Convincing the patient. P4 medicine is such a radical change from traditional care that patients won’t necessarily understand it right away. We’re creating education modules about systems biology and P4 medicine so that students in high school biology classes can learn about it, and we can do similar things in lower grades as well. And for the general public, I’d love to see someone do a medical-mystery TV series that uses these techniques to solve interesting problems. With great writers and great actors, you could teach people an enormous amount.
Educating the physician. If incoming medical students received their own dense dynamic data clouds and learned how to analyze their own data, we could build an awareness of P4 medicine techniques and approaches into the entire medical curriculum. For physicians already in practice, we need to learn how to present them with the actionable data we discover, so that they in turn can present it to the patient and can gain an understanding of the value of this approach. Big data can be terrifying, and physicians need to feel assured that they don’t have to be computational biologists themselves in order to practice P4 medicine.
Addressing discrimination. When people discuss widespread genome sequencing, they frequently express a justifiable worry that the information will be used to deny care or insurance coverage, and that concern becomes even bigger with the dense dynamic data clouds that we are talking about. It is absolutely essential that we strengthen our laws to prohibit any type of discrimination based on health data because it will pose a major barrier to developing these powerful tools for wellness.
Ending the silos. So many research institutions have a territorial culture, and P4 medicine by its very nature is highly cross-disciplinary.
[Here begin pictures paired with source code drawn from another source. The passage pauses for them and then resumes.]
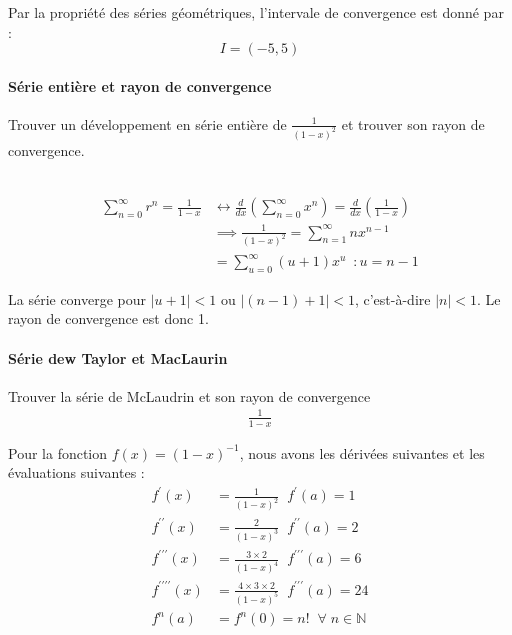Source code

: \documentclass{report}
\begin{document}
\begin{multicols*}{2}
      Par la propriété des séries géométriques, 
      l'intervale de convergence 
      est donné par  :
      \[ I = (-5, 5) \]


      \paragraph{Série entière et rayon de convergence}
      Trouver un développement en série entière de  
      $\frac{1}{(1-x)^2}$ et  trouver son rayon de convergence.

      \mbox{}\\
      \begin{align*}
        \sum_{n=0}^{\infty }r^n =  \frac{1}{1 - x}  
          &\leftrightarrow 
              \frac{d}{dx}\left( \sum_{n=0}^{\infty }x^n\right) 
              = 
              \frac{d}{dx}\left( \frac{1}{1 - x}\right) \\
          &\implies
          \frac{1}{(1 - x)^2} = \sum_{n=1}^{\infty }nx^{n-1} \\ 
          &= 
          \sum_{u=0}^{\infty }(u+1)x^{u}
              \;\ : u = n - 1
      \end{align*}    

      La série converge pour $|u + 1| < 1$ ou $|(n -1) + 1| < 1$, 
      c'est-à-dire $|n| < 1$. Le rayon de convergence est donc 
      1. 


      \paragraph{Série dew Taylor et MacLaurin}
      Trouver la série de McLaudrin et son rayon de convergence 
      \begin{align*}
          \frac{1}{1 - x} 
      \end{align*}

      Pour la fonction $f(x) = (1 - x)^{-1}$, 
      nous avons les dérivées suivantes et les 
      évaluations suivantes : 
      \begin{align*}
        f^{\prime}(x) &= \frac{1}{(1 - x)^2}   
              \;\; f^{\prime}(a) = 1 \\ 
        f^{\prime\prime}(x) &=  \frac{2}{(1 - x)^3}  
          \;\; f^{\prime\prime}(a) = 2 \\
        f^{\prime\prime\prime}(x) &=  \frac{3 \times 2}{(1 - x)^4} 
          \;\; f^{\prime\prime\prime}(a) = 6 \\
        f^{\prime\prime\prime\prime}(x) &=  
              \frac{4 \times 3 \times 2}{(1 - x)^5} 
                  \;\; f^{\prime\prime\prime}(a) = 24 \\
        f^{n}(a) &= f^{n}(0) = n! \;\; \forall \; n \in \mathbb{N}
      \end{align*}


\end{multicols*}
\end{document}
In our work at Providence we have been delighted by the lack of silos, territories, and ownership. We had gone to several major medical schools and proposed to do just a small fraction of what we are doing at Providence, and overall we received a very cold reception (though one of our contacts said she wished it were possible to do this work at her institution). It may take a while to get there, but I think the only way to remove those silos is to demonstrate blazing success.